Russia, Syria Forces Accused Of Extensive Use Of Cluster Bombs

Июль 28, 2016     Автор: Юлия Клюева
Russia, Syria Forces Accused Of Extensive Use Of Cluster Bombs

Russia, Syria Forces Accused Of Extensive Use Of Cluster Bombs

Russian and Syrian forces have renewed their use of widely banned cluster bombs against civilians and rebels in northern Syria, Human Rights Watch (HRW) said on July 28.

The rights watchdog said in a report that it documented 47 instances in which cluster munitions were extensively used in attacks by pro-government forces across northern Syria in the past two months.

The attacks have killed and wounded dozens of civilians, the report said.

"Since Russia and Syria have renewed their joint air operations, we have seen a relentless use of cluster munitions,"

Ole Solvang, HRW's deputy emergencies director, said.

Cluster bombs, which explode in the air, release hundreds of tiny bomblets, posing a long-lasting danger to civilians. Cluster munitions are fired in rockets or dropped from the air.

Some 100 countries have signed a 2008 UN treaty prohibiting the use of cluster munitions. 

The report said that, although Russia and Syria are not signatories to the treaty, "they are still bound by international humanitarian law, or the laws of war, which prohibits indiscriminate attacks."

Russia has in the past denied using cluster munitions in Syria. 

'Humanitarian Corridors' In Aleppo

Meanwhile, Moscow says the Russian and Syrian governments are opening humanitarian corridors for civilians to leave the battered city of Aleppo in northern Syria.
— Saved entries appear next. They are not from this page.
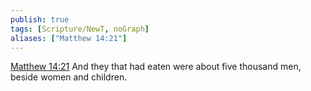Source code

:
 ```yaml
---
publish: true
tags: [Scripture/NewT, noGraph]
aliases: ["Matthew 14:21"]
---
```

[Matthew 14:21](https://churchofjesuschrist.org/study/scriptures/nt/matt/14?lang=eng&id=p21#p21) And they that had eaten were about five thousand men, beside women and children.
It also offered a passage for fighters, who wanted to lay down their arms.

The announcement by Russia's Defense Minister Sergei Shoigu came as Syrian government forces tightened their control around the rebel-held areas of Aleppo, where some 250,000 civilians are believed to be trapped.

Shoigu said on July 28 that President Vladimir Putin has a "large-scale humanitarian operation" that will be launched outside Aleppo to "help civilians who were taken hostage by terrorists as well as fighters who wanted to lay down arms." 

Shoigu mentioned three humanitarian corridors as well as food and first aid points outside the city.

The Britain-based Syrian Observatory for Human Rights said that helicopters have dropped leaflets with maps showing the routes. 

In Damascus, President Bashar Assad offered an amnesty to rebels who lay down their weapons and surrender to authorities over the next three months, Syrian state media reported.